Naomi Smith, CEO of Best for Britain, said the report “definitively rebuts” any speculation that the impact of leaving the transition period could be masked by the coronavirus recession.

“The data is clear: when you scratch beneath the surface, so many key sectors and local areas will be exposed to a dangerous double whammy of economic hits,” she said.

“With public debt spiralling, the government is boxing itself into a fiscal corner unless it extends the transition period and secures a trade deal at the end of the ongoing negotiations.”

Petrie and Norman write that even the Tory government’s proposed ‘free trade agreement’ Brexit deal will have a medium-size negative impact on GDP. Leaving without a deal in place (on WTO terms) is expected to have a large negative impact on GDP. That’s before the impact from coronavirus is taken into account.

The third chapter of the report focuses on the economic impact of coronavirus on different sectors of the UK economy and on the regions and local areas of the UK.

“Over the next three years a range of sectors will be negatively impacted by the coronavirus crisis and subsequent recession.
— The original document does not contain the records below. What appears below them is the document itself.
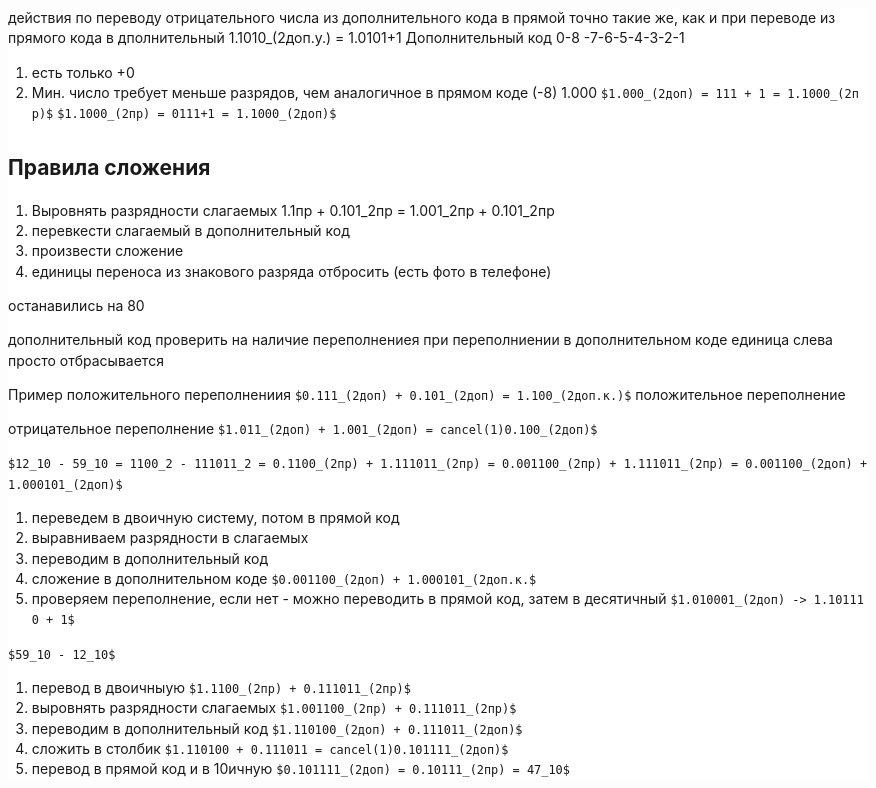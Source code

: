 действия по переводу отрицательного числа из дополнительного кода в прямой точно такие же, как и при переводе из прямого кода в дполнительный
1.1010_(2доп.у.) = 1.0101+1
Дополнительный код
0-8 -7-6-5-4-3-2-1
1) есть только  +0
2) Мин. число требует меньше разрядов, чем аналогичное в прямом коде (-8) 1.000
`$1.000_(2доп) = 111 + 1 = 1.1000_(2пр)$`
`$1.1000_(2пр) = 0111+1 = 1.1000_(2доп)$`

## Правила сложения
1) Выровнять разрядности слагаемых
1.1пр + 0.101_2пр = 1.001_2пр + 0.101_2пр
2) перевкести слагаемый в дополнительный код
3) произвести сложение
4) единицы переноса из знакового разряда отбросить
(есть фото в телефоне)

останавились на 80

дополнительный код
проверить на наличие переполнениея
при переполниении в дополнительном коде единица слева просто отбрасывается

Пример положительного переполнениия
`$0.111_(2доп) + 0.101_(2доп) = 1.100_(2доп.к.)$`
положительное переполнение

отрицательное переполнение
`$1.011_(2доп) + 1.001_(2доп) = cancel(1)0.100_(2доп)$`

`$12_10 - 59_10 = 1100_2 - 111011_2 = 0.1100_(2пр) + 1.111011_(2пр) = 0.001100_(2пр) + 1.111011_(2пр) = 0.001100_(2доп) + 1.000101_(2доп)$`
1) переведем в двоичную систему, потом в прямой код
2) выравниваем разрядности в слагаемых
3) переводим в дополнительный код
4) сложение в дополнительном коде
`$0.001100_(2доп) + 1.000101_(2доп.к.$`
5) проверяем переполнение, если нет - можно переводить в прямой код, затем в десятичный
`$1.010001_(2доп) -> 1.101110 + 1$`


`$59_10 - 12_10$`
1) перевод в двоичныую
`$1.1100_(2пр) + 0.111011_(2пр)$`
2) выровнять разрядности слагаемых
`$1.001100_(2пр) + 0.111011_(2пр)$`
3) переводим в дополнительный код
`$1.110100_(2доп) + 0.111011_(2доп)$`
4) сложить в столбик
`$1.110100 + 0.111011 = cancel(1)0.101111_(2доп)$`
5) перевод в прямой код и в 10ичную
`$0.101111_(2доп) = 0.10111_(2пр) = 47_10$`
In broad industry terms, ‘finance, banking and insurance etc’ and ‘construction’ are likely to be severely impacted,” write Petrie and Norman.

The finance, banking and insurance category comprises 33% – a third – of UK GVA.

But other industries will also suffer. Manufacturing accounts for 10% of UK gross value added (GVA) faces a medium negative impact from coronavirus, the analysis finds.

In addition, London is likely to face the biggest coronavirus-induced underperformance as the majority (86% or £192.8 billion) of its total GVA is from sectors facing medium or highly-negative impacts.

Comparable data were not available on Northern Ireland, according to the report authors.

The report has been released just ahead of the final round of UK-EU negotiations and before UK and EU leaders meet to discuss progress, with a view to informing the debate.